## Data records
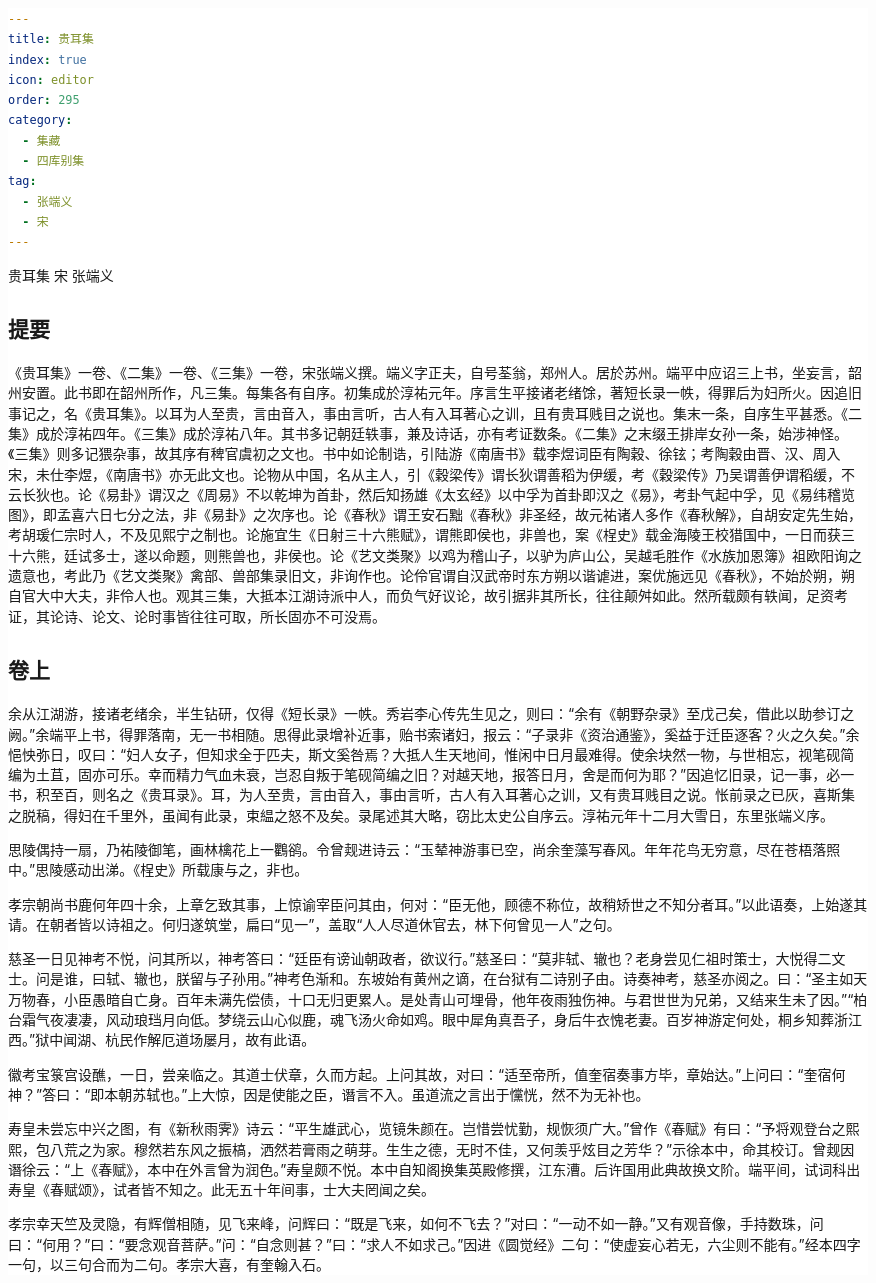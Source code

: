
 ```yaml
---
title: 贵耳集
index: true
icon: editor
order: 295
category:
  - 集藏
  - 四库别集
tag:
  - 张端义
  - 宋
---
```


贵耳集 宋 张端义  

## 提要  

《贵耳集》一卷、《二集》一卷、《三集》一卷，宋张端义撰。端义字正夫，自号荃翁，郑州人。居於苏州。端平中应诏三上书，坐妄言，韶州安置。此书即在韶州所作，凡三集。每集各有自序。初集成於淳祐元年。序言生平接诸老绪馀，著短长录一帙，得罪后为妇所火。因追旧事记之，名《贵耳集》。以耳为人至贵，言由音入，事由言听，古人有入耳著心之训，且有贵耳贱目之说也。集末一条，自序生平甚悉。《二集》成於淳祐四年。《三集》成於淳祐八年。其书多记朝廷轶事，兼及诗话，亦有考证数条。《二集》之末缀王排岸女孙一条，始涉神怪。《三集》则多记猥杂事，故其序有稗官虞初之文也。书中如论制诰，引陆游《南唐书》载李煜词臣有陶穀、徐铉；考陶穀由晋、汉、周入宋，未仕李煜，《南唐书》亦无此文也。论物从中国，名从主人，引《穀梁传》谓长狄谓善稻为伊缓，考《穀梁传》乃吴谓善伊谓稻缓，不云长狄也。论《易卦》谓汉之《周易》不以乾坤为首卦，然后知扬雄《太玄经》以中孚为首卦即汉之《易》，考卦气起中孚，见《易纬稽览图》，即孟喜六日七分之法，非《易卦》之次序也。论《春秋》谓王安石黜《春秋》非圣经，故元祐诸人多作《春秋解》，自胡安定先生始，考胡瑗仁宗时人，不及见熙宁之制也。论施宜生《日射三十六熊赋》，谓熊即侯也，非兽也，案《桯史》载金海陵王校猎国中，一日而获三十六熊，廷试多士，遂以命题，则熊兽也，非侯也。论《艺文类聚》以鸡为稽山子，以驴为庐山公，吴越毛胜作《水族加恩簿》祖欧阳询之遗意也，考此乃《艺文类聚》禽部、兽部集录旧文，非询作也。论伶官谓自汉武帝时东方朔以谐谑进，案优施远见《春秋》，不始於朔，朔自官大中大夫，非伶人也。观其三集，大抵本江湖诗派中人，而负气好议论，故引据非其所长，往往颠舛如此。然所载颇有轶闻，足资考证，其论诗、论文、论时事皆往往可取，所长固亦不可没焉。  

## 卷上  

余从江湖游，接诸老绪余，半生钻研，仅得《短长录》一帙。秀岩李心传先生见之，则曰：“余有《朝野杂录》至戊己矣，借此以助参订之阙。”余端平上书，得罪落南，无一书相随。思得此录增补近事，贻书索诸妇，报云：“子录非《资治通鉴》，奚益于迁臣逐客？火之久矣。”余悒怏弥日，叹曰：“妇人女子，但知求全于匹夫，斯文奚咎焉？大抵人生天地间，惟闲中日月最难得。使余块然一物，与世相忘，视笔砚简编为土苴，固亦可乐。幸而精力气血未衰，岂忍自叛于笔砚简编之旧？对越天地，报答日月，舍是而何为耶？”因追忆旧录，记一事，必一书，积至百，则名之《贵耳录》。耳，为人至贵，言由音入，事由言听，古人有入耳著心之训，又有贵耳贱目之说。怅前录之已灰，喜斯集之脱稿，得妇在千里外，虽闻有此录，束緼之怒不及矣。录尾述其大略，窃比太史公自序云。淳祐元年十二月大雪日，东里张端义序。  

思陵偶持一扇，乃祐陵御笔，画林檎花上一鸜鹆。令曾觌进诗云：“玉辇神游事已空，尚余奎藻写春风。年年花鸟无穷意，尽在苍梧落照中。”思陵感动出涕。《桯史》所载康与之，非也。  

孝宗朝尚书鹿何年四十余，上章乞致其事，上惊谕宰臣问其由，何对：“臣无他，顾德不称位，故稍矫世之不知分者耳。”以此语奏，上始遂其请。在朝者皆以诗祖之。何归遂筑堂，扁曰“见一”，盖取“人人尽道休官去，林下何曾见一人”之句。  

慈圣一日见神考不悦，问其所以，神考答曰：“廷臣有谤讪朝政者，欲议行。”慈圣曰：“莫非轼、辙也？老身尝见仁祖时策士，大悦得二文士。问是谁，曰轼、辙也，朕留与子孙用。”神考色渐和。东坡始有黄州之谪，在台狱有二诗别子由。诗奏神考，慈圣亦阅之。曰：“圣主如天万物春，小臣愚暗自亡身。百年未满先偿债，十口无归更累人。是处青山可埋骨，他年夜雨独伤神。与君世世为兄弟，又结来生未了因。”“柏台霜气夜凄凄，风动琅珰月向低。梦绕云山心似鹿，魂飞汤火命如鸡。眼中犀角真吾子，身后牛衣愧老妻。百岁神游定何处，桐乡知葬浙江西。”狱中闻湖、杭民作解厄道场屡月，故有此语。  

徽考宝箓宫设醮，一日，尝亲临之。其道士伏章，久而方起。上问其故，对曰：“适至帝所，值奎宿奏事方毕，章始达。”上问曰：“奎宿何神？”答曰：“即本朝苏轼也。”上大惊，因是使能之臣，谮言不入。虽道流之言出于戃恍，然不为无补也。  

寿皇未尝忘中兴之图，有《新秋雨霁》诗云：“平生雄武心，览镜朱颜在。岂惜尝忧勤，规恢须广大。”曾作《春赋》有曰：“予将观登台之熙熙，包八荒之为家。穆然若东风之振槁，洒然若膏雨之萌芽。生生之德，无时不佳，又何羡乎炫目之芳华？”示徐本中，命其校订。曾觌因谮徐云：“上《春赋》，本中在外言曾为润色。”寿皇颇不悦。本中自知阁换集英殿修撰，江东漕。后许国用此典故换文阶。端平间，试词科出寿皇《春赋颂》，试者皆不知之。此无五十年间事，士大夫罔闻之矣。  

孝宗幸天竺及灵隐，有辉僧相随，见飞来峰，问辉曰：“既是飞来，如何不飞去？”对曰：“一动不如一静。”又有观音像，手持数珠，问曰：“何用？”曰：“要念观音菩萨。”问：“自念则甚？”曰：“求人不如求己。”因进《圆觉经》二句：“使虚妄心若无，六尘则不能有。”经本四字一句，以三句合而为二句。孝宗大喜，有奎翰入石。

## Task item
Copy every record exactly as it appears, apart from any pictures.

## Solution below
Source code

:
 ```yaml
---
title: 贵耳集
index: true
icon: editor
order: 295
category:
  - 集藏
  - 四库别集
tag:
  - 张端义
  - 宋
---
```


贵耳集 宋 张端义  

## 提要  

《贵耳集》一卷、《二集》一卷、《三集》一卷，宋张端义撰。端义字正夫，自号荃翁，郑州人。居於苏州。端平中应诏三上书，坐妄言，韶州安置。此书即在韶州所作，凡三集。每集各有自序。初集成於淳祐元年。序言生平接诸老绪馀，著短长录一帙，得罪后为妇所火。因追旧事记之，名《贵耳集》。以耳为人至贵，言由音入，事由言听，古人有入耳著心之训，且有贵耳贱目之说也。集末一条，自序生平甚悉。《二集》成於淳祐四年。《三集》成於淳祐八年。其书多记朝廷轶事，兼及诗话，亦有考证数条。《二集》之末缀王排岸女孙一条，始涉神怪。《三集》则多记猥杂事，故其序有稗官虞初之文也。书中如论制诰，引陆游《南唐书》载李煜词臣有陶穀、徐铉；考陶穀由晋、汉、周入宋，未仕李煜，《南唐书》亦无此文也。论物从中国，名从主人，引《穀梁传》谓长狄谓善稻为伊缓，考《穀梁传》乃吴谓善伊谓稻缓，不云长狄也。论《易卦》谓汉之《周易》不以乾坤为首卦，然后知扬雄《太玄经》以中孚为首卦即汉之《易》，考卦气起中孚，见《易纬稽览图》，即孟喜六日七分之法，非《易卦》之次序也。论《春秋》谓王安石黜《春秋》非圣经，故元祐诸人多作《春秋解》，自胡安定先生始，考胡瑗仁宗时人，不及见熙宁之制也。论施宜生《日射三十六熊赋》，谓熊即侯也，非兽也，案《桯史》载金海陵王校猎国中，一日而获三十六熊，廷试多士，遂以命题，则熊兽也，非侯也。论《艺文类聚》以鸡为稽山子，以驴为庐山公，吴越毛胜作《水族加恩簿》祖欧阳询之遗意也，考此乃《艺文类聚》禽部、兽部集录旧文，非询作也。论伶官谓自汉武帝时东方朔以谐谑进，案优施远见《春秋》，不始於朔，朔自官大中大夫，非伶人也。观其三集，大抵本江湖诗派中人，而负气好议论，故引据非其所长，往往颠舛如此。然所载颇有轶闻，足资考证，其论诗、论文、论时事皆往往可取，所长固亦不可没焉。  

## 卷上  

余从江湖游，接诸老绪余，半生钻研，仅得《短长录》一帙。秀岩李心传先生见之，则曰：“余有《朝野杂录》至戊己矣，借此以助参订之阙。”余端平上书，得罪落南，无一书相随。思得此录增补近事，贻书索诸妇，报云：“子录非《资治通鉴》，奚益于迁臣逐客？火之久矣。”余悒怏弥日，叹曰：“妇人女子，但知求全于匹夫，斯文奚咎焉？大抵人生天地间，惟闲中日月最难得。使余块然一物，与世相忘，视笔砚简编为土苴，固亦可乐。幸而精力气血未衰，岂忍自叛于笔砚简编之旧？对越天地，报答日月，舍是而何为耶？”因追忆旧录，记一事，必一书，积至百，则名之《贵耳录》。耳，为人至贵，言由音入，事由言听，古人有入耳著心之训，又有贵耳贱目之说。怅前录之已灰，喜斯集之脱稿，得妇在千里外，虽闻有此录，束緼之怒不及矣。录尾述其大略，窃比太史公自序云。淳祐元年十二月大雪日，东里张端义序。  

思陵偶持一扇，乃祐陵御笔，画林檎花上一鸜鹆。令曾觌进诗云：“玉辇神游事已空，尚余奎藻写春风。年年花鸟无穷意，尽在苍梧落照中。”思陵感动出涕。《桯史》所载康与之，非也。  

孝宗朝尚书鹿何年四十余，上章乞致其事，上惊谕宰臣问其由，何对：“臣无他，顾德不称位，故稍矫世之不知分者耳。”以此语奏，上始遂其请。在朝者皆以诗祖之。何归遂筑堂，扁曰“见一”，盖取“人人尽道休官去，林下何曾见一人”之句。  

慈圣一日见神考不悦，问其所以，神考答曰：“廷臣有谤讪朝政者，欲议行。”慈圣曰：“莫非轼、辙也？老身尝见仁祖时策士，大悦得二文士。问是谁，曰轼、辙也，朕留与子孙用。”神考色渐和。东坡始有黄州之谪，在台狱有二诗别子由。诗奏神考，慈圣亦阅之。曰：“圣主如天万物春，小臣愚暗自亡身。百年未满先偿债，十口无归更累人。是处青山可埋骨，他年夜雨独伤神。与君世世为兄弟，又结来生未了因。”“柏台霜气夜凄凄，风动琅珰月向低。梦绕云山心似鹿，魂飞汤火命如鸡。眼中犀角真吾子，身后牛衣愧老妻。百岁神游定何处，桐乡知葬浙江西。”狱中闻湖、杭民作解厄道场屡月，故有此语。  

徽考宝箓宫设醮，一日，尝亲临之。其道士伏章，久而方起。上问其故，对曰：“适至帝所，值奎宿奏事方毕，章始达。”上问曰：“奎宿何神？”答曰：“即本朝苏轼也。”上大惊，因是使能之臣，谮言不入。虽道流之言出于戃恍，然不为无补也。  

寿皇未尝忘中兴之图，有《新秋雨霁》诗云：“平生雄武心，览镜朱颜在。岂惜尝忧勤，规恢须广大。”曾作《春赋》有曰：“予将观登台之熙熙，包八荒之为家。穆然若东风之振槁，洒然若膏雨之萌芽。生生之德，无时不佳，又何羡乎炫目之芳华？”示徐本中，命其校订。曾觌因谮徐云：“上《春赋》，本中在外言曾为润色。”寿皇颇不悦。本中自知阁换集英殿修撰，江东漕。后许国用此典故换文阶。端平间，试词科出寿皇《春赋颂》，试者皆不知之。此无五十年间事，士大夫罔闻之矣。  

孝宗幸天竺及灵隐，有辉僧相随，见飞来峰，问辉曰：“既是飞来，如何不飞去？”对曰：“一动不如一静。”又有观音像，手持数珠，问曰：“何用？”曰：“要念观音菩萨。”问：“自念则甚？”曰：“求人不如求己。”因进《圆觉经》二句：“使虚妄心若无，六尘则不能有。”经本四字一句，以三句合而为二句。孝宗大喜，有奎翰入石。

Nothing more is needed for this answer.